Yakarta, CNN Indonesia —
Surgieron movimientos solidarios en la sociedad Yogyakarta responder inundación y deslizamientos de tierra que afectaron a Aceh, Sumatra del Norte y Sumatra Occidental. El apoyo fluye de individuos a grupos, dirigido a estudiantes migrantes que se ven indirectamente afectados porque los partos familiares se ven obstaculizados.
Uno de los que se conmovió fue Muhammad Miftahur Rizaq, un artista y activista que proporcionó paquetes de alimentos básicos y comida gratuita a estudiantes de Sumatra que estudiaban en Yogyakarta y sus alrededores.

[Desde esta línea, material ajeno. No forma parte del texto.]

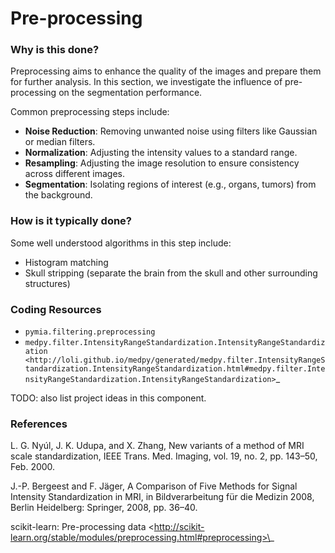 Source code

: # Pre-processing

### Why is this done?

Preprocessing aims to enhance the quality of the images and prepare them for further analysis. In this section, we investigate the influence of pre-processing on the segmentation performance.

Common preprocessing steps include:

* **Noise Reduction**: Removing unwanted noise using filters like Gaussian or median filters.
* **Normalization**: Adjusting the intensity values to a standard range.
* **Resampling**: Adjusting the image resolution to ensure consistency across different images.
* **Segmentation**: Isolating regions of interest (e.g., organs, tumors) from the background.

### How is it typically done?

Some well understood algorithms in this step include:&#x20;

* Histogram matching
* Skull stripping (separate the brain from the skull and other surrounding structures)

###

### Coding Resources

* `pymia.filtering.preprocessing`
* `medpy.filter.IntensityRangeStandardization.IntensityRangeStandardization <http://loli.github.io/medpy/generated/medpy.filter.IntensityRangeStandardization.IntensityRangeStandardization.html#medpy.filter.IntensityRangeStandardization.IntensityRangeStandardization>`\_



TODO: also list project ideas in this component.

### References

L. G. Nyúl, J. K. Udupa, and X. Zhang, New variants of a method of MRI scale standardization, IEEE Trans. Med. Imaging, vol. 19, no. 2, pp. 143–50, Feb. 2000.

J.-P. Bergeest and F. Jäger, A Comparison of Five Methods for Signal Intensity Standardization in MRI, in Bildverarbeitung für die Medizin 2008, Berlin Heidelberg: Springer, 2008, pp. 36–40.

scikit-learn: Pre-processing data \<http://scikit-learn.org/stable/modules/preprocessing.html#preprocessing>\_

Abrió las puertas de su estudio y de Kedai Sabalingga en Nogotirto, Gamping, Sleman, sin condiciones.
ANUNCIO
DESPLÁCETE PARA CONTINUAR CON EL CONTENIDO
“La consideración es que la ayuda a los lugares de desastre debe haber sido coordinada. Por eso estamos tratando de ayudar a los que están aquí”, dijo Miftah, el miércoles (12/03).
Según él, los desastres en sus ciudades de origen dificultaron que muchos estudiantes inmigrantes pudieran satisfacer sus necesidades alimentarias porque las entregas de sus padres se vieron obstaculizadas. Desde que anunció esta iniciativa a través de las redes sociales el 29 de noviembre de 2025, decenas de estudiantes se han acercado pidiendo ayuda.
Muchos de ellos admitieron que no habían recibido noticias de sus familiares.
Para aquellos que no pueden venir en persona, Miftah ha preparado una entrega alternativa a través de mototaxi online. Los estudiantes también pueden comprar en el puesto más cercano y luego enviar una foto del código de barras de pago.
“Debemos evitar las donaciones en efectivo tanto como sea posible porque son propensas a ser mal utilizadas. Definitivamente se utilizan las necesidades básicas”, dijo.
Este acto de compartir en realidad no es nada nuevo. Miftah lleva años abriendo su casa a cualquiera que esté pasando por dificultades.
El nombre de la tienda, Sabalingga, es también un acrónimo de “ayúdense unos a otros, cuídense unos a otros”. Pagó todas las necesidades básicas de su bolsillo personal. Cuando es necesario, vende cuadros para cubrir sus necesidades.
“Creo que el punto más alto del arte es la utilidad”, concluyó.
Warkop Perdjuangan, un plato de arroz para calmar la mente
En Giwangan, Umbulharjo, Warkop Perdjuangan asumió un papel similar. La propietaria, Khrisna Wijaya, ofrece comida y bebida gratis y sin condiciones a los estudiantes inmigrantes.
Khrisna dijo que Warkop no es sólo un lugar para comer, sino un espacio social que hace que la gente se sienta segura. Un plato de arroz, dijo, puede ayudar a alejar la soledad y mantener la salud mental.
“La inspiración para ofrecer comidas gratuitas es puramente responsabilidad social. Queremos asegurarnos de que los niños extranjeros no duerman con hambre”, afirmó.
Los estudiantes pueden elegir el menú como quieran, incluso si quieren comer tres veces al día. Alrededor de 30 estudiantes inmigrantes se han puesto en contacto con su warkop a través de las redes sociales.
“Aquellos que sientan que necesitan ayuda, vengan inmediatamente y elijan comida. No es necesario que muestren su documento de identidad”, dijo Khrisna.
Según él, este programa no es una iniciativa estacional cuando ocurren desastres, sino más bien una actividad rutinaria desde la fundación de Warkop.
Otra solidaridad provino de Warung Makan Nusantara en Banguntapan, Bantul. La dirección comprende la ansiedad de los migrantes que no han recibido sus entregas mensuales debido al desastre.
Por eso, preparan comida gratis con un principio simple: no dejar que los estudiantes retrasen el hambre. La esperanza es que los estudiantes sigan concentrados en estudiar y mantengan su entusiasmo hasta que mejoren las condiciones en su ciudad natal.